#### WORK TASK:
The task calls for the lines from the start of the entries below through the line with "world: 221 |", given again verbatim, with every picture dropped.

[Start of Attachment]

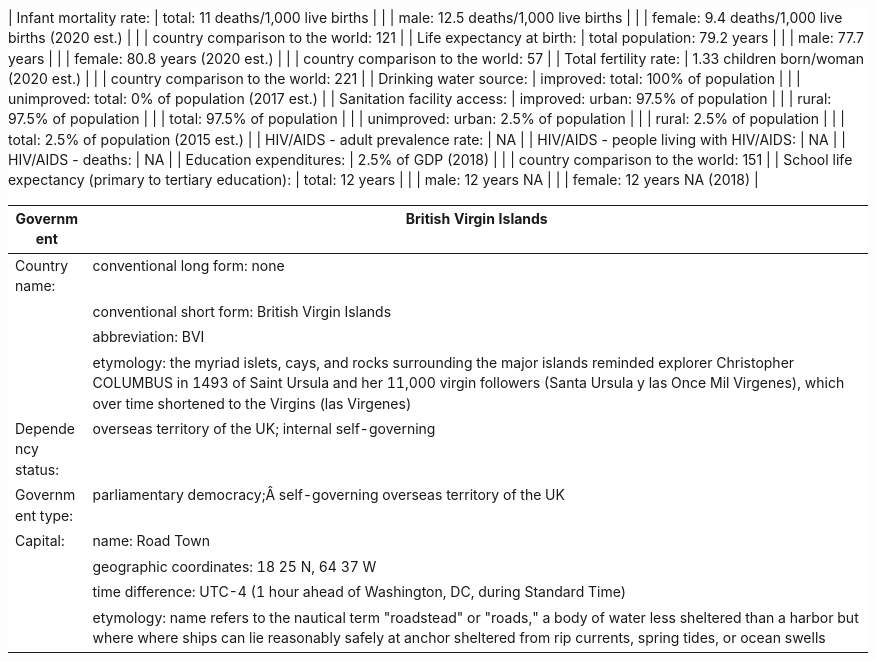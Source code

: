 | Infant mortality rate: | total: 11 deaths/1,000 live births |
| | male: 12.5 deaths/1,000 live births |
| | female: 9.4 deaths/1,000 live births (2020 est.) |
| | country comparison to the world: 121 |
| Life expectancy at birth: | total population: 79.2 years |
| | male: 77.7 years |
| | female: 80.8 years (2020 est.) |
| | country comparison to the world: 57 |
| Total fertility rate: | 1.33 children born/woman (2020 est.) |
| | country comparison to the world: 221 |
| Drinking water source: | improved: total: 100% of population |
| | unimproved: total: 0% of population (2017 est.) |
| Sanitation facility access: | improved: urban: 97.5% of population |
| | rural: 97.5% of population |
| | total: 97.5% of population |
| | unimproved: urban: 2.5% of population |
| | rural: 2.5% of population |
| | total: 2.5% of population (2015 est.) |
| HIV/AIDS - adult prevalence rate: | NA |
| HIV/AIDS - people living with HIV/AIDS: | NA |
| HIV/AIDS - deaths: | NA |
| Education expenditures: | 2.5% of GDP (2018) |
| | country comparison to the world: 151 |
| School life expectancy (primary to tertiary education): | total: 12 years |
| | male: 12 years NA |
| | female: 12 years NA (2018) |

| Government | British Virgin Islands |
| --- | --- |
| Country name: | conventional long form: none |
| | conventional short form: British Virgin Islands |
| | abbreviation: BVI |
| | etymology: the myriad islets, cays, and rocks surrounding the major islands reminded explorer Christopher COLUMBUS in 1493 of Saint Ursula and her 11,000 virgin followers (Santa Ursula y las Once Mil Virgenes), which over time shortened to the Virgins (las Virgenes) |
| Dependency status: | overseas territory of the UK; internal self-governing |
| Government type: | parliamentary democracy;Â self-governing overseas territory of the UK |
| Capital: | name: Road Town |
| | geographic coordinates: 18 25 N, 64 37 W |
| | time difference: UTC-4 (1 hour ahead of Washington, DC, during Standard Time) |
| | etymology: name refers to the nautical term "roadstead" or "roads," a body of water less sheltered than a harbor but where where ships can lie reasonably safely at anchor sheltered from rip currents, spring tides, or ocean swells |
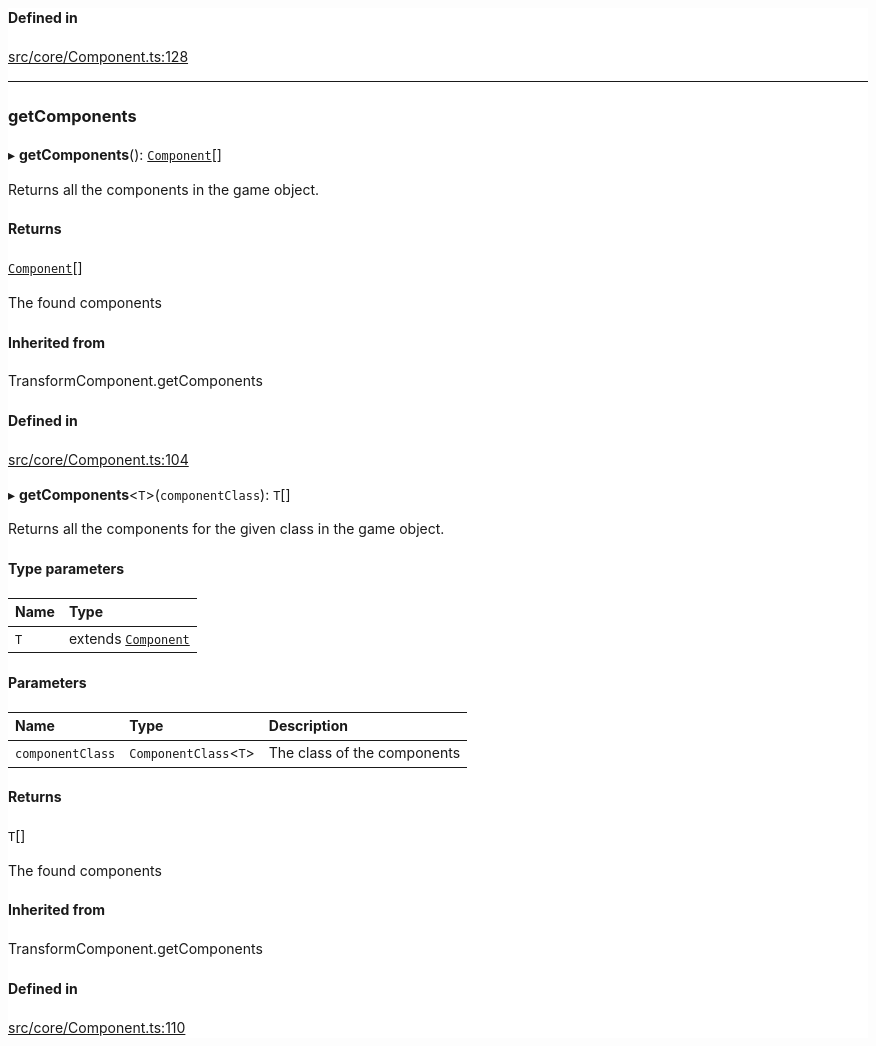#### Defined in

[src/core/Component.ts:128](https://github.com/angry-pixel-studio/angry-pixel-engine/blob/8704b49/src/core/Component.ts#L128)

___

### getComponents

▸ **getComponents**(): [`Component`](Component.md)[]

Returns all the components in the game object.

#### Returns

[`Component`](Component.md)[]

The found components

#### Inherited from

TransformComponent.getComponents

#### Defined in

[src/core/Component.ts:104](https://github.com/angry-pixel-studio/angry-pixel-engine/blob/8704b49/src/core/Component.ts#L104)

▸ **getComponents**<`T`\>(`componentClass`): `T`[]

Returns all the components for the given class in the game object.

#### Type parameters

| Name | Type |
| :------ | :------ |
| `T` | extends [`Component`](Component.md) |

#### Parameters

| Name | Type | Description |
| :------ | :------ | :------ |
| `componentClass` | `ComponentClass`<`T`\> | The class of the components |

#### Returns

`T`[]

The found components

#### Inherited from

TransformComponent.getComponents

#### Defined in

[src/core/Component.ts:110](https://github.com/angry-pixel-studio/angry-pixel-engine/blob/8704b49/src/core/Component.ts#L110)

[End of Attachment]

#### ANSWER SECTION:
Source code

: | Infant mortality rate: | total: 11 deaths/1,000 live births |
| | male: 12.5 deaths/1,000 live births |
| | female: 9.4 deaths/1,000 live births (2020 est.) |
| | country comparison to the world: 121 |
| Life expectancy at birth: | total population: 79.2 years |
| | male: 77.7 years |
| | female: 80.8 years (2020 est.) |
| | country comparison to the world: 57 |
| Total fertility rate: | 1.33 children born/woman (2020 est.) |
| | country comparison to the world: 221 |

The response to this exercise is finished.